# επιτέλους!



## qnk

Κλείσε το τηλέφωνο, επιτέλους!
I cannot guess the right meaning of επιτέλους in this sentence. The proposals of the dictionary here do not include in my opinion a correct translation. I would venture for "hang up the phone, now!" but I am not sure.


----------



## deerdock

http://www.wordreference.com/gren/επιτέλους

I'd say its meaning of "already" fits this context.


----------



## qnk

Thank you Deerdock.


----------



## cougr

I'd say its equivalent in this case would be the expression "for goodness' sake".

"_Put the phone down, for goodness' sake!_"


----------



## Eltheza

Hi cougr!

Also, British English (?), "Put the phone down, *will you!*"


----------



## qnk

Thank you Eltheza and cougr.


----------



## sotos

cougr said:


> I'd say its equivalent in this case would be the expression "for goodness' sake".
> 
> "_Put the phone down, for goodness' sake!_"
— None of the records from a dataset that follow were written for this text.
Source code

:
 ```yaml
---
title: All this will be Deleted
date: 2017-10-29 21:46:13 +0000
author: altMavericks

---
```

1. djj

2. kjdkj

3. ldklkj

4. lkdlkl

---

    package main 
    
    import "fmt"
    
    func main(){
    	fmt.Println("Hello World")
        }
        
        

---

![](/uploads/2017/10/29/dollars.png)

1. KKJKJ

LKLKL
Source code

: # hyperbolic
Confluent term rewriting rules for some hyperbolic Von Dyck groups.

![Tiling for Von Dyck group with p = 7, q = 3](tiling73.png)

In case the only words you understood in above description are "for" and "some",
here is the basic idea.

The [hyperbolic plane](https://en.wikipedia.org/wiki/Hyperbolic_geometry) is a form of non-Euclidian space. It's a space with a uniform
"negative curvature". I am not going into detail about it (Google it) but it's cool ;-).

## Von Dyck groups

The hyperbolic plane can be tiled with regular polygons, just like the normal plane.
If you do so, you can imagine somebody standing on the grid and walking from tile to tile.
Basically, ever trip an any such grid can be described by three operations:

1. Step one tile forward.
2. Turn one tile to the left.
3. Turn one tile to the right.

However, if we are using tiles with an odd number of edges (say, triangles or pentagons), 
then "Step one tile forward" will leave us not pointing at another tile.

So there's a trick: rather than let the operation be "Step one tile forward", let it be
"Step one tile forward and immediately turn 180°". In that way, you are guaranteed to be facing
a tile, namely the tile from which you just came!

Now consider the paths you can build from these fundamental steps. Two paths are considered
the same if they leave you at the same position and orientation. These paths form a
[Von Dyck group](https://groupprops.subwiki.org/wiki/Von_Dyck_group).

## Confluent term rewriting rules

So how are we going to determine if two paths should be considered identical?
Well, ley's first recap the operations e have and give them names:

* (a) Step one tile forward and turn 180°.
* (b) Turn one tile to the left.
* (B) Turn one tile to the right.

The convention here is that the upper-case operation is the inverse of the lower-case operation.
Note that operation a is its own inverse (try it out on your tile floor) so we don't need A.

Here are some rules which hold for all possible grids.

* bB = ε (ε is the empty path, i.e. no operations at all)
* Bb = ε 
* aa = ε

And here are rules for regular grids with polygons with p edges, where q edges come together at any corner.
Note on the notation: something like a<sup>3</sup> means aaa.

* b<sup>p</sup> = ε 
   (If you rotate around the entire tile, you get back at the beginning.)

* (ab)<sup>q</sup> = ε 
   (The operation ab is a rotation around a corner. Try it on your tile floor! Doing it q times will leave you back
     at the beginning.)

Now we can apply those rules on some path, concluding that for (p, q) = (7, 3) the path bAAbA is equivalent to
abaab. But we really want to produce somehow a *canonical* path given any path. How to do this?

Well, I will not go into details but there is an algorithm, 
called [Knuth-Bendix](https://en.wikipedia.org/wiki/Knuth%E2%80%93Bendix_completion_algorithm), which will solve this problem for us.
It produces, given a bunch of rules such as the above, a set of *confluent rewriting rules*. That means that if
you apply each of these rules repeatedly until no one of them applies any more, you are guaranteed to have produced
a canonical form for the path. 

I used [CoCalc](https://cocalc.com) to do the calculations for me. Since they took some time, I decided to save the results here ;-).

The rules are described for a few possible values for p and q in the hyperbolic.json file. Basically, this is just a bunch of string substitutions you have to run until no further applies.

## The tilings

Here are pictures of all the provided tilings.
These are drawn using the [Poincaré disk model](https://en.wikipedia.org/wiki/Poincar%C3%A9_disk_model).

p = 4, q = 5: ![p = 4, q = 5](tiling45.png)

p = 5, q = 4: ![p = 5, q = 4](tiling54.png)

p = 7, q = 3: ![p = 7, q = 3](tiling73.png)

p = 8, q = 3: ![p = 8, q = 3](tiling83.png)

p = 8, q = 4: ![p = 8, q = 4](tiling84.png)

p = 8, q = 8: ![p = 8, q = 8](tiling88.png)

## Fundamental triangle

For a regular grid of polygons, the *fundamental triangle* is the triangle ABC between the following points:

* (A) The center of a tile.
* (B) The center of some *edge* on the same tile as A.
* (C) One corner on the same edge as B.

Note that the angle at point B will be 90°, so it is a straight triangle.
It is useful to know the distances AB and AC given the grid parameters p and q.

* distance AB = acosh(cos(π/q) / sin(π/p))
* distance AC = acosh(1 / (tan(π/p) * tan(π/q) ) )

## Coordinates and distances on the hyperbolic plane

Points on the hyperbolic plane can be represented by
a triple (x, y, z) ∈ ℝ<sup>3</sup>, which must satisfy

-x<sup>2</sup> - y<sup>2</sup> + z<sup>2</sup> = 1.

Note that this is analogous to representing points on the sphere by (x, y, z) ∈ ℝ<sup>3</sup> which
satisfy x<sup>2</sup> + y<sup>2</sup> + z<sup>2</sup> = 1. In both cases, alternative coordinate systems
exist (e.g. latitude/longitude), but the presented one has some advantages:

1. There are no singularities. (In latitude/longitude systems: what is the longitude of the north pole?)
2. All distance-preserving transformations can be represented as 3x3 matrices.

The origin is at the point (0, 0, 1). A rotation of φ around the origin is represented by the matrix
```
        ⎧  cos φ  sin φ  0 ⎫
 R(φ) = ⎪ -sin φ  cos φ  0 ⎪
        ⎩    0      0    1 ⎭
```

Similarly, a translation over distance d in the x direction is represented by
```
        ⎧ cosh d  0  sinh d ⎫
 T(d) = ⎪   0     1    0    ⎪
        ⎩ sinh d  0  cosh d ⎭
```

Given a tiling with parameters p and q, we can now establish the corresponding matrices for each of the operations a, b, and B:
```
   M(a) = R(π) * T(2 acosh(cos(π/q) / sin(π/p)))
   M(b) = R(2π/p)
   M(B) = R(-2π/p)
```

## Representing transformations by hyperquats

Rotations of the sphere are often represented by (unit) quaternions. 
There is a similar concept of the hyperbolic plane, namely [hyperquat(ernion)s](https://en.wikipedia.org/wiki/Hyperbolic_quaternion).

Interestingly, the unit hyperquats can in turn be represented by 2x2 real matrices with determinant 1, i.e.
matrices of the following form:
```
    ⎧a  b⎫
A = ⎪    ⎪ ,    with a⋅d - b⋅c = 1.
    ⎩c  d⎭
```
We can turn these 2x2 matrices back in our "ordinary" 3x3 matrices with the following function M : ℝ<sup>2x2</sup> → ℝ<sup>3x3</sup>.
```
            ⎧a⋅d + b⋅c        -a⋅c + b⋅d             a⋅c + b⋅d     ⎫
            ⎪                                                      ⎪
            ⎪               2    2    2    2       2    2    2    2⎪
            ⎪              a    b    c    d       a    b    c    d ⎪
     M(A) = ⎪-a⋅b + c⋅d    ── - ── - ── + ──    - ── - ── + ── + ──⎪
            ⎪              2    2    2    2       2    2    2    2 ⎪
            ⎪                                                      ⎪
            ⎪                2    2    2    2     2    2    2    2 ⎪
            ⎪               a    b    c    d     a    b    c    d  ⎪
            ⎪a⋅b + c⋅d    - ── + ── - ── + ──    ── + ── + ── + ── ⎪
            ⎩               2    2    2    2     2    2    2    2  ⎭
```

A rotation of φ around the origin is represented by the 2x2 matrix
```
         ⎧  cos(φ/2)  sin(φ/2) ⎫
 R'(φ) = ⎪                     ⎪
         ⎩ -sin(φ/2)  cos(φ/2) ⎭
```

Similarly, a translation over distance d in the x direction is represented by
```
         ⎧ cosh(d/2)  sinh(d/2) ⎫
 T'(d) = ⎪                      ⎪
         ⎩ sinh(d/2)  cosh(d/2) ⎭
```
Yes, something like this. Literally means "at last", but in this case is used to express nervousness, a "fed up" effect,  and strong desire that the telephone should be hang up.


----------



## qnk

sotos said:


> Yes, something like this. Literally means "at last", but in this case is used to express nervousness, a "fed up" effect,  and strong desire that the telephone should be hang up.



Thank you Sotos. So according to your explanation could be used an equivalent expression and substitute επιτέλους by αμέσως and say κλείσε το τηλέφωνο, αμέσως! could it not?


----------



## cougr

Eltheza said:


> Hi cougr!
> 
> Also, British English (?), "Put the phone down, *will you!*"



Hi Eltheza, 

I think this works too! Where "will you" is used not so much as a question but rather as a command or in protestation. I have a vague feeling though, that Americans use it in this way as well.


----------



## sotos

qnk said:


> So according to your explanation could be used an equivalent expression and substitute επιτέλους by αμέσως and say κλείσε το τηλέφωνο, αμέσως! could it not?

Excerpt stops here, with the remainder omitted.